The tech- and capital-focused organization released its 2022 venture report Tuesday, working with PitchBook to pull highlights from the last year of investments in local companies. The data showed that Philadelphia had actually climbed a spot in the top 10 most active US cities for deal count, up to fifth place from 2021. It’s proceeded only by Silicon Valley, New York City, Los Angeles and Boston.
Miller suggests folks look at the data without 2021’s historic year of funding. The year was record-breaking overall, but massive raises by delivery giant Gopuff account for nearly half of all money raised that year — $3.65 billion across multiple rounds (Series G and H).
When you remove 2021’s 545 deals at nearly $8 billion, the trajectory of venture capital looks a lot more like a steady upward climb. In fact, 2022 saw nearly double the amount of capital that was raised in 2020.
In 2022, the region saw 492 deals for a total of $5.2 billion.

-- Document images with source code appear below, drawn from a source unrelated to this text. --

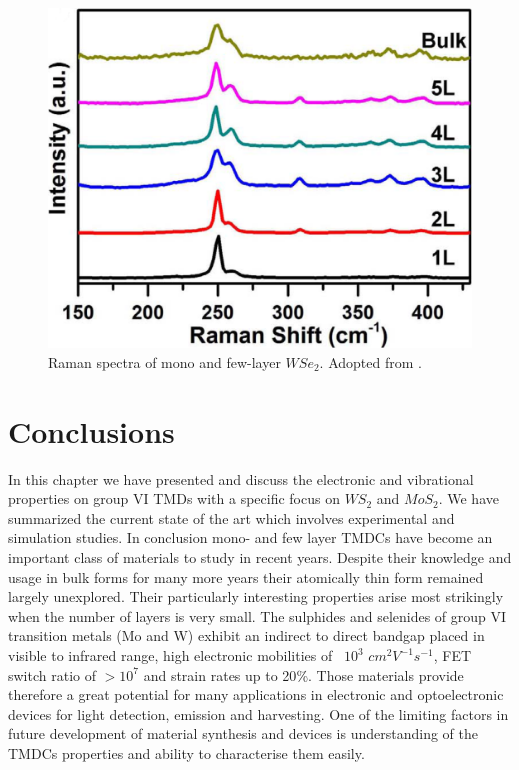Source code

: \begin{figure}[H]
	\begin{center}
		\includegraphics[scale=0.2]{WSe2RamanSpectra.png}
		\caption{Raman spectra of mono and few-layer $WSe_2$. Adopted from \cite{Terrones2014}.}
		\label{fig:WSe2RamanSpectra}
	\end{center}
\end{figure}

\newpage
\section{Conclusions}

In this chapter we have presented and discuss the electronic and vibrational properties on group VI TMDs with a specific focus on $WS_2$ and $MoS_2$. We have summarized the current state of the art which involves experimental and simulation studies. In conclusion mono- and few layer TMDCs have become an important class of materials to study in recent years. Despite their knowledge and usage in bulk forms for many more years their atomically thin form remained largely unexplored. Their particularly interesting properties arise most strikingly when the number of layers is very small. The sulphides and selenides of group VI transition metals  (Mo and W) exhibit an indirect to direct bandgap placed in visible to infrared range, high electronic mobilities of ~$10^3$ $cm^2 V^{-1} s^{-1}$, FET switch ratio of $>10^7$ and strain rates up to 20{\%}. Those materials provide therefore a great potential for many applications in electronic and optoelectronic devices for light detection, emission and harvesting. One of the limiting factors in future development of material synthesis and devices is understanding of the TMDCs properties and ability to characterise them easily.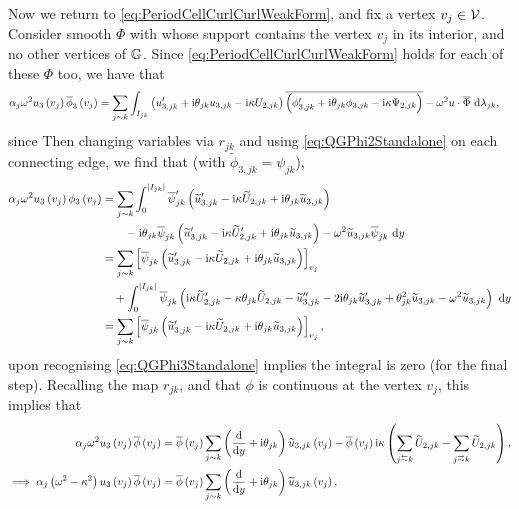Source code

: Now we return to \eqref{eq:PeriodCellCurlCurlWeakForm}, and fix a vertex $v_j\in\mathcal{V}$.
Consider smooth $\Phi$ with whose support contains the vertex $v_j$ in its interior, and no other vertices of $\mathbb{G}$.
Since \eqref{eq:PeriodCellCurlCurlWeakForm} holds for each of these $\Phi$ too, we have that
\begin{align*}
	\alpha_j \omega^2 u_3\left( v_j \right) \overline{\phi}_3\left( v_j \right) &= \sum_{j\sim k} \int_{I_{jk}} \left( u'_{3,jk} + \mathrm{i}\theta_{jk} u_{3,jk} - \mathrm{i}\kappa U_{2,jk} \right)\overline{\left( \phi'_{3,jk} + \mathrm{i}\theta_{jk} \phi_{3,jk} - \mathrm{i}\kappa \Psi_{2,jk} \right)} - \omega^2 u\cdot\overline{\Phi}  \ \mathrm{d}\lambda_{jk},
\end{align*}
since 
Then changing variables via $r_{jk}$ and using \eqref{eq:QGPhi2Standalone} on each connecting edge, we find that (with $\widetilde{\phi}_{3,jk} = \psi_{jk}$),
\begin{align*}
	\alpha_j \omega^2 u_3\left( v_j \right) \phi_3\left( v_j \right)
	 &= \sum_{j\sim k} \int_0^{\left\lvert I_{jk} \right\rvert} 	\overline{\psi}'_{jk} \left(  \widetilde{u}'_{3,jk} - \mathrm{i}\kappa\widetilde{U}_{2,jk} + \mathrm{i}\theta_{jk}\widetilde{u}_{3,jk}  \right) \\
		&\qquad -\mathrm{i}\theta_{jk}\overline{\psi}_{jk}\left(  \widetilde{u}'_{3,jk} - \mathrm{i}\kappa\widetilde{U}'_{2,jk} + \mathrm{i}\theta_{jk}\widetilde{u}_{3,jk}  \right)
		- \omega^2 \widetilde{u}_{3,jk}\overline{\psi}_{jk} \ \mathrm{d} y \\
	&= \sum_{j\sim k}\left[  \overline{\psi}_{jk}\left(  \widetilde{u}'_{3,jk} - \mathrm{i}\kappa\widetilde{U}_{2,jk} + \mathrm{i}\theta_{jk}\widetilde{u}_{3,jk}  \right)  \right]_{v_j} \\
	&\quad + \int_0^{\left\lvert I_{jk} \right\rvert} \overline{\psi}_{jk} \left(  \mathrm{i}\kappa\widetilde{U}'_{2,jk} - \kappa\theta_{jk}\widetilde{U}_{2,jk} - \widetilde{u}''_{3,jk} - 2\mathrm{i}\theta_{jk}\widetilde{u}'_{3,jk} + \theta_{jk}^2\widetilde{u}_{3,jk} - \omega^2\widetilde{u}_{3,jk}  \right) \ \mathrm{d} y \\
	&= \sum_{j\sim k}\left[  \overline{\psi}_{jk}\left(  \widetilde{u}'_{3,jk} - \mathrm{i}\kappa\widetilde{U}_{2,jk} + \mathrm{i}\theta_{jk}\widetilde{u}_{3,jk}  \right)  \right]_{v_j}, 
\end{align*}
upon recognising \eqref{eq:QGPhi3Standalone} implies the integral is zero (for the final step).
Recalling the map $r_{jk}$, and that $\phi$ is continuous at the vertex $v_j$, this implies that
\begin{align*}
	\alpha_j \omega^2 u_3\bracs{v_j} \overline{\phi}\bracs{v_j} &= \overline{\phi}\bracs{v_j}\sum_{j\con k} \bracs{ \diff{}{y} + \rmi\qm_{jk} }\widetilde{u}_{3,jk}\bracs{v_j} 
	- \overline{\phi}\bracs{v_j}\rmi\wavenumber\bracs{ \sum_{j\conRight k} \widetilde{U}_{2,jk} - \sum_{j\conLeft k} \widetilde{U}_{2,jk} }, \\
	\implies \alpha_j \bracs{\omega^2 - \wavenumber^2} u_3\bracs{v_j} \overline{\phi}\bracs{v_j} &= \overline{\phi}\bracs{v_j} \sum_{j\con k} \bracs{ \diff{}{y} + \rmi\qm_{jk} }\widetilde{u}_{3,jk}\bracs{v_j},
\end{align*}
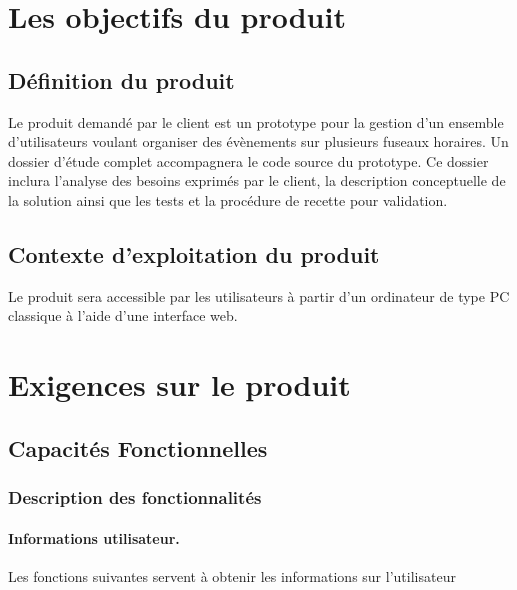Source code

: \documentclass[majeure,gl]{tb}
\begin{document}
\section{Les objectifs du produit}

\subsection{Définition du produit}
Le produit demandé par le client est un prototype pour la gestion d'un
ensemble d'utilisateurs voulant organiser des évènements sur plusieurs fuseaux horaires. Un dossier d'étude complet accompagnera le code source du
prototype. Ce dossier inclura l'analyse des besoins  exprimés par le
client, la description conceptuelle de la solution ainsi que les tests
et la procédure de recette pour validation.


\subsection{Contexte d'exploitation du produit}
Le produit sera accessible par les utilisateurs à partir d'un
ordinateur de type PC classique à l'aide d'une interface web.

\section{Exigences sur le produit}
\label{sec:exigence}

\subsection{Capacités Fonctionnelles}
\label{fonc}

\subsubsection{Description des fonctionnalités}

\paragraph{Informations utilisateur.} Les fonctions suivantes servent à obtenir les informations sur l'utilisateur
\end{document}
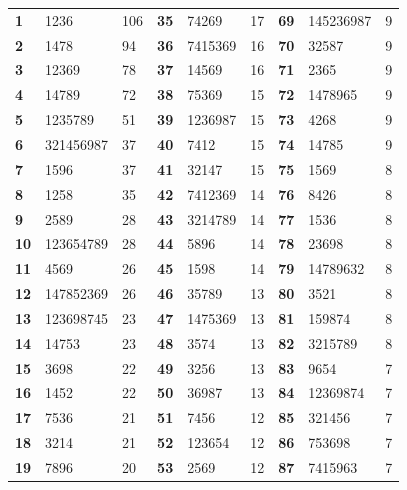{{  	%
	  \begin{table}[H]
	    \centering
	    \begin{tabular}{l | l l | l | l l  | l | l l }
	      \hline
	      {\bf 1}  & 1236       & 106 & {\bf 35} & 74269    & 17 & {\bf 69} & 145236987 & 9 \\
	      {\bf 2}  & 1478       & 94  & {\bf 36} & 7415369  & 16 & {\bf 70} & 32587 & 9 \\ 
	      {\bf 3}  & 12369      & 78  & {\bf 37} & 14569    & 16 & {\bf 71} & 2365 & 9 \\ 
	      {\bf 4}  & 14789      & 72  & {\bf 38} & 75369    & 15 & {\bf 72} & 1478965 & 9 \\ 
	      {\bf 5}  & 1235789    & 51  & {\bf 39} & 1236987  & 15 & {\bf 73} & 4268 & 9 \\ 
	      {\bf 6}  & 321456987  & 37  & {\bf 40} & 7412     & 15 & {\bf 74} & 14785 & 9 \\  
	      {\bf 7}  & 1596       & 37  & {\bf 41} & 32147    & 15 & {\bf 75} & 1569 & 8 \\ 
	      {\bf 8}  & 1258       & 35  & {\bf 42} & 7412369  & 14 & {\bf 76} & 8426 & 8 \\ 
	      {\bf 9}  & 2589       & 28  & {\bf 43} & 3214789  & 14 & {\bf 77} & 1536 & 8 \\ 
	      {\bf 10} & 123654789  & 28  & {\bf 44} & 5896     & 14 & {\bf 78} & 23698 & 8 \\ 
	      {\bf 11} & 4569       & 26  & {\bf 45} & 1598     & 14 & {\bf 79} & 14789632 & 8 \\ 
	      {\bf 12} & 147852369  & 26  & {\bf 46} & 35789    & 13 & {\bf 80} & 3521 & 8 \\ 
	      {\bf 13} & 123698745  & 23  & {\bf 47} & 1475369  & 13 & {\bf 81} & 159874 & 8 \\ 
	      {\bf 14} & 14753      & 23  & {\bf 48} & 3574     & 13 & {\bf 82} & 3215789 & 8 \\ 
	      {\bf 15} & 3698       & 22  & {\bf 49} & 3256     & 13 & {\bf 83} & 9654 & 7 \\ 
	      {\bf 16} & 1452       & 22  & {\bf 50} & 36987    & 13 & {\bf 84} & 12369874 & 7 \\ 
	      {\bf 17} & 7536       & 21  & {\bf 51} & 7456     & 12 & {\bf 85} & 321456 & 7 \\ 
	      {\bf 18} & 3214       & 21  & {\bf 52} & 123654   & 12 & {\bf 86} & 753698 & 7 \\ 
	      {\bf 19} & 7896       & 20  & {\bf 53} & 2569     & 12 & {\bf 87} & 7415963 & 7 \\ 

\end{tabular}
\end{table}}}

Of those, 216 were angel and seed-stage deals, making up $452.9 million of the deal flow.
Life science companies have long made up a large share of Philadelphia’s innovation economy; accordingly, they accounted for a fifth of last year’s funding. But a few other trends emerged in 2022. Fintech companies had a great year, with their deal count nearly doubling from 37 in 2020 to 67. The industry accounted for half a billion dollars of 2022’s deals.
“It’s not a new thing,” Miller told Technical.ly. “A lot of times, people in Philly think of New York when it comes to financial services, but you actually have firms like [Malvern’s] Vanguard and [Oaks’] SEI that fly more under the radar, but are multi-billion dollar fintech services here.”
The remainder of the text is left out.